The Real Mission: Trusting the Data
As I built the Research Module for AutoApply, I realized I had a massive architectural challenge. AutoApply was generating incredible, zero-PII data about the hiring market—tracking ghosting rates, deceptive job titles, and ATS behavior.
But for this data to be academically publishable and scientifically valid, the core AutoApply software had to remain completely isolated and untouched. If the source code could be easily tampered with, the resulting dataset couldn't be trusted. I needed a completely separate, highly secure environment to reliably ingest, hold, and process this research data.
I didn't just need a server. I needed an enterprise-grade data vault.
The Inspiration: Building a Bare-Metal Cluster
While figuring out how to build this, I discovered Pi Kubernetes Cluster by Ricardo Sanchez. I read the entire site top-to-bottom. It introduced me to the world of bare-metal clusters, Infrastructure as Code (IaC), secure networking, and enterprise-grade deployments.

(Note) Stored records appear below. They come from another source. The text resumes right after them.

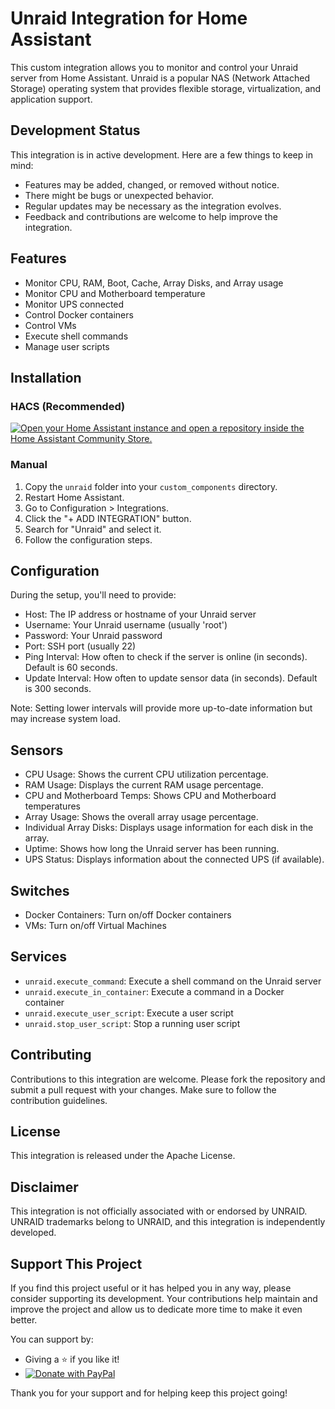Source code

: # Unraid Integration for Home Assistant

This custom integration allows you to monitor and control your Unraid server from Home Assistant. Unraid is a popular NAS (Network Attached Storage) operating system that provides flexible storage, virtualization, and application support.

## Development Status

This integration is in active development. Here are a few things to keep in mind:

- Features may be added, changed, or removed without notice.
- There might be bugs or unexpected behavior.
- Regular updates may be necessary as the integration evolves.
- Feedback and contributions are welcome to help improve the integration.

## Features

- Monitor CPU, RAM, Boot, Cache, Array Disks, and Array usage
- Monitor CPU and Motherboard temperature
- Monitor UPS connected
- Control Docker containers
- Control VMs
- Execute shell commands
- Manage user scripts

## Installation

### HACS (Recommended)

[![Open your Home Assistant instance and open a repository inside the Home Assistant Community Store.](https://my.home-assistant.io/badges/hacs_repository.svg)](https://my.home-assistant.io/redirect/hacs_repository/?owner=domalab&repository=ha-unraid&category=integration)

### Manual

1. Copy the `unraid` folder into your `custom_components` directory.
2. Restart Home Assistant.
3. Go to Configuration > Integrations.
4. Click the "+ ADD INTEGRATION" button.
5. Search for "Unraid" and select it.
6. Follow the configuration steps.

## Configuration

During the setup, you'll need to provide:

- Host: The IP address or hostname of your Unraid server
- Username: Your Unraid username (usually 'root')
- Password: Your Unraid password
- Port: SSH port (usually 22)
- Ping Interval: How often to check if the server is online (in seconds). Default is 60 seconds.
- Update Interval: How often to update sensor data (in seconds). Default is 300 seconds.

Note: Setting lower intervals will provide more up-to-date information but may increase system load.

## Sensors

- CPU Usage: Shows the current CPU utilization percentage.
- RAM Usage: Displays the current RAM usage percentage.
- CPU and Motherboard Temps: Shows CPU and Motherboard temperatures
- Array Usage: Shows the overall array usage percentage.
- Individual Array Disks: Displays usage information for each disk in the array.
- Uptime: Shows how long the Unraid server has been running.
- UPS Status: Displays information about the connected UPS (if available).

## Switches

- Docker Containers: Turn on/off Docker containers
- VMs: Turn on/off Virtual Machines

## Services

- `unraid.execute_command`: Execute a shell command on the Unraid server
- `unraid.execute_in_container`: Execute a command in a Docker container
- `unraid.execute_user_script`: Execute a user script
- `unraid.stop_user_script`: Stop a running user script

## Contributing

Contributions to this integration are welcome. Please fork the repository and submit a pull request with your changes. Make sure to follow the contribution guidelines.

## License

This integration is released under the Apache License.

## Disclaimer

This integration is not officially associated with or endorsed by UNRAID. UNRAID trademarks belong to UNRAID, and this integration is independently developed.

## Support This Project

If you find this project useful or it has helped you in any way, please consider supporting its development. Your contributions help maintain and improve the project and allow us to dedicate more time to make it even better.

You can support by:

- Giving a ⭐ if you like it!
- [![Donate with PayPal](https://www.paypalobjects.com/webstatic/en_US/i/buttons/PP_logo_h_150x38.png)](https://www.paypal.com/donate?hosted_button_id=VS3VTJZW7Q8NC)

Thank you for your support and for helping keep this project going!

Inspired by this, I decided to architect the AutoApply PiServer not as a single machine, but as a distributed micro-cluster built to professional and academic standards.
The Cluster Architecture
The PiServer is designed as a multi-node system, separating concerns to maximize security, reliability, and performance:
- Node 1 (The Shield): This Raspberry Pi handles all security. It acts as the gateway managing what data comes in and out of the server. It verifies the integrity of the incoming data from the AutoApply software. If Node 2 or 3 gets overwhelmed, Node 1 is designed to dynamically assist with their workloads.
- Node 2 (The Vault): This Pi is dedicated entirely to database management. Its sole purpose is to securely store the anonymized hiring market data, ensuring it remains pristine and organized for querying.

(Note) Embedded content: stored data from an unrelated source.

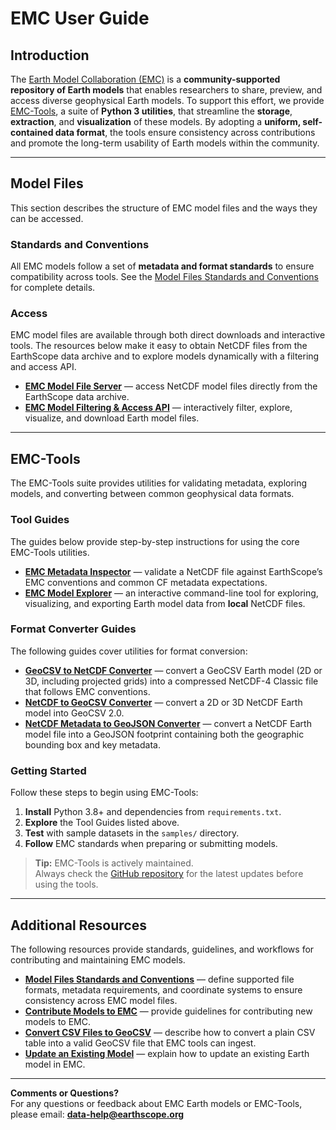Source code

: # EMC User Guide

## Introduction

The [Earth Model Collaboration (EMC)](https://ds.iris.edu/ds/products/emc/) is a **community-supported repository of Earth models** that enables researchers to share, preview, and access diverse geophysical Earth models. To support this effort, we provide [EMC-Tools](https://github.com/EarthScope/emc-tools), a suite of **Python 3 utilities**, that streamline the **storage**, **extraction**, and **visualization** of these models. By adopting a **uniform, self-contained data format**, the tools ensure consistency across contributions and promote the long-term usability of Earth models within the community.  

---

## Model Files 

This section describes the structure of EMC model files and the ways they can be accessed.

### Standards and Conventions

All EMC models follow a set of **metadata and format standards** to ensure compatibility across tools. See the [Model Files Standards and Conventions](reference/emc-standards-conventions.md) for complete details.

### Access

EMC model files are available through both direct downloads and interactive tools. The resources below make it easy to obtain NetCDF files from the EarthScope data archive and to explore models dynamically with a filtering and access API.

- [**EMC Model File Server**](https://data.dev.earthscope.org/archive/seismology/products/emc/netcdf/) &mdash; access NetCDF model files directly from the EarthScope data archive.  
- [**EMC Model Filtering & Access API**](https://data.dev.earthscope.org/archive/seismology/products/emc/README.html) &mdash; interactively filter, explore, visualize, and download Earth model files.  

---

## EMC-Tools

The EMC-Tools suite provides utilities for validating metadata, exploring models, and converting between common geophysical data formats.

### Tool Guides

The guides below provide step-by-step instructions for using the core EMC-Tools utilities.

- [**EMC Metadata Inspector**](how-to/emc-inspector-user-guide.md) &mdash; validate a NetCDF file against EarthScope’s EMC conventions and common CF metadata expectations.   
- [**EMC Model Explorer**](how-to/emc-explorer-user-guide.md) &mdash; an interactive command-line tool for exploring, visualizing, and exporting Earth model data from **local** NetCDF files.  

### Format Converter Guides

The following guides cover utilities for format conversion:

- [**GeoCSV to NetCDF Converter**](how-to/emc-geocsv-2-netcdf-user-guide.md) &mdash; convert a GeoCSV Earth model (2D or 3D, including projected grids) into a compressed NetCDF-4 Classic file that follows EMC conventions.  
- [**NetCDF to GeoCSV Converter**](how-to/emc-netcdf-2-geocsv-user-guide.md) &mdash; convert a 2D or 3D NetCDF Earth model into GeoCSV 2.0.  
- [**NetCDF Metadata to GeoJSON Converter**](how-to/emc-netcdf-2-geojson-user-guide.md) &mdash; convert a NetCDF Earth model file into a GeoJSON footprint containing both the geographic bounding box and key metadata.  

### Getting Started

Follow these steps to begin using EMC-Tools:

1. **Install** Python 3.8+ and dependencies from `requirements.txt`.  
2. **Explore** the Tool Guides listed above.  
3. **Test** with sample datasets in the `samples/` directory.  
4. **Follow** EMC standards when preparing or submitting models.  

> **Tip:** EMC-Tools is actively maintained.  
> Always check the [GitHub repository](https://github.com/EarthScope/emc-tools) for the latest updates before using the tools.

---

## Additional Resources

The following resources provide standards, guidelines, and workflows for contributing and maintaining EMC models.

- [**Model Files Standards and Conventions**](reference/emc-standards-conventions.md) &mdash; define supported file formats, metadata requirements, and coordinate systems to ensure consistency across EMC model files.  
- [**Contribute Models to EMC**](reference/emc-model-contribution-guide.md) &mdash; provide guidelines for contributing new models to EMC.  
- [**Convert CSV Files to GeoCSV**](reference/emc-csv-to-geocsv.md) &mdash; describe how to convert a plain CSV table into a valid GeoCSV file that EMC tools can ingest.  
- [**Update an Existing Model**](reference/emc-update-existing-model.md) &mdash; explain how to update an existing Earth model in EMC.  

---

**Comments or Questions?**  
For any questions or feedback about EMC Earth models or EMC-Tools,  
please email: **[data-help@earthscope.org](mailto:data-help@earthscope.org)**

- Node 3 (The Brain - In Progress): The planned third node will be the analytics engine. It will continuously run statistical analyses (like Wilson's score intervals, Fisher's exact tests, and Kendall's Tau) on the database and push live, real-time insights directly to this portfolio website.
Why Shell Scripts?
If you look at the PiServer directory in my repository, you'll see the deployment logic is built using shell scripts (.sh).

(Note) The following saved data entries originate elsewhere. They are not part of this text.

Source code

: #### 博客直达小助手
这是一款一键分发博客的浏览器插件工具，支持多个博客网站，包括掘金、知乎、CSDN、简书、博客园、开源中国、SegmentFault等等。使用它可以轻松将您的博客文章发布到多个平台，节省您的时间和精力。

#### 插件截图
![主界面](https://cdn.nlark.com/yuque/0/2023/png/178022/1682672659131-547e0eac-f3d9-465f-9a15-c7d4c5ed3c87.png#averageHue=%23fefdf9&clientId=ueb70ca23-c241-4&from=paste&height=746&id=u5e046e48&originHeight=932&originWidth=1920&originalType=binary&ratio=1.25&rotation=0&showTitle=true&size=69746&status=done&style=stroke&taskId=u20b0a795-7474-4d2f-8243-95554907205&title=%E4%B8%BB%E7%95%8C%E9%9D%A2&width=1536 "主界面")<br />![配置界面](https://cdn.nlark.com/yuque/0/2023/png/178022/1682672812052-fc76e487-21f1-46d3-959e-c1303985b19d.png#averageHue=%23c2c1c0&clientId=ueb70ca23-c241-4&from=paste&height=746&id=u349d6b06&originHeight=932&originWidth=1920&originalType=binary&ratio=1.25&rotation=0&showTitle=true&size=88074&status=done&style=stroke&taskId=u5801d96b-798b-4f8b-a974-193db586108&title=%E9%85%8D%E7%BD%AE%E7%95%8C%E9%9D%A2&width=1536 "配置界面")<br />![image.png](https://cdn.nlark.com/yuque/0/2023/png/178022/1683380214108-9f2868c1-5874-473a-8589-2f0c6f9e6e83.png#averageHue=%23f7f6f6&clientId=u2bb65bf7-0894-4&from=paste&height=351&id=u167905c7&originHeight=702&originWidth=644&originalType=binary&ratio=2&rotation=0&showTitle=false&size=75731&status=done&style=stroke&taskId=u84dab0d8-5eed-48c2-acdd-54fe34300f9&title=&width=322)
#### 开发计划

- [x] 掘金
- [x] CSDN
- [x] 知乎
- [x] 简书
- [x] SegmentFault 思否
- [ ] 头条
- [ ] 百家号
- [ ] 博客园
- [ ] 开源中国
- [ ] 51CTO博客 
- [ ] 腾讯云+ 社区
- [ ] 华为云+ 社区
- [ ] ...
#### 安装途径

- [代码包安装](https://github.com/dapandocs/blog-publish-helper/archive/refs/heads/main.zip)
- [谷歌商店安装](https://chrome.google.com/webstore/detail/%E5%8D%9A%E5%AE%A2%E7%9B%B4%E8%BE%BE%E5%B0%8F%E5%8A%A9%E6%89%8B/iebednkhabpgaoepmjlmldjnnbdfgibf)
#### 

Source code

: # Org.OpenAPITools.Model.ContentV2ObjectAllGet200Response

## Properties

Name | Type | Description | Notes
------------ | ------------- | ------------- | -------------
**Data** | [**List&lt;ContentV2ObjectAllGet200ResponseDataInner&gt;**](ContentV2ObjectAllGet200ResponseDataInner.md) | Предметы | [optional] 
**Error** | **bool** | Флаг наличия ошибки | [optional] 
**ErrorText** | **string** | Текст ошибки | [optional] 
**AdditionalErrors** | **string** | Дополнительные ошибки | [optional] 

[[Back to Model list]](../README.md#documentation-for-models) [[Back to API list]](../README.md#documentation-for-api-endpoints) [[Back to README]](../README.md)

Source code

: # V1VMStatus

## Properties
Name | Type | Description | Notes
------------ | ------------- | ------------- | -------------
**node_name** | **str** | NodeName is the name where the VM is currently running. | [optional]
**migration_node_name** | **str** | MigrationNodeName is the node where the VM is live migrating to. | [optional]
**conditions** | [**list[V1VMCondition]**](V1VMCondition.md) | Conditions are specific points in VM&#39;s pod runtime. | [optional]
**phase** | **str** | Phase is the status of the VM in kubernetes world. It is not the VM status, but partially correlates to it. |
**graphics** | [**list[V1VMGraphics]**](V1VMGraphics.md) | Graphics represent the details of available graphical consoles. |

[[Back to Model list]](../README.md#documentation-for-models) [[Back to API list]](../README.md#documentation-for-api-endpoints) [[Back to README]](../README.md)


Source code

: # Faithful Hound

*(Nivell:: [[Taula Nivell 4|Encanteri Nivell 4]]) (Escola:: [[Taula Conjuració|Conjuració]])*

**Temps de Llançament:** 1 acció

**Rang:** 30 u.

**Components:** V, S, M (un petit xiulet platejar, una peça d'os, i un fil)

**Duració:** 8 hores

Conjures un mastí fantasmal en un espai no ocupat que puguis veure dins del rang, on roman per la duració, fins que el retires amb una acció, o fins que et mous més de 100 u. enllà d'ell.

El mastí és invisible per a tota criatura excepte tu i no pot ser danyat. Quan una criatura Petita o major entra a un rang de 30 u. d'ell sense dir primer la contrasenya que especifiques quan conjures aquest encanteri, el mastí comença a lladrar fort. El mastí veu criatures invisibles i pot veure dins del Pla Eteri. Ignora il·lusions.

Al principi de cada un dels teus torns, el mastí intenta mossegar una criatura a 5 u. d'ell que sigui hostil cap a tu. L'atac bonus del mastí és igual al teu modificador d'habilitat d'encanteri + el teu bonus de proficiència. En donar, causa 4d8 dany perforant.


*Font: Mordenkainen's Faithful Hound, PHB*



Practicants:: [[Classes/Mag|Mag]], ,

This was a highly intentional choice. Following the best practices of Infrastructure as Code I learned from the picluster guide, I wanted the server environment to be fully centralized, portable, and reproducible. Instead of manually configuring each Pi, these scripts act as the automation layer. I can wipe a node, run the script, and have the security protocols, database schemas, and networking rules perfectly rebuilt in minutes.
By separating the AutoApply client from the PiServer data cluster, I created a pipeline where the data collection is secure, the storage is reliable, and the future statistical analysis is built on a foundation of absolute data integrity.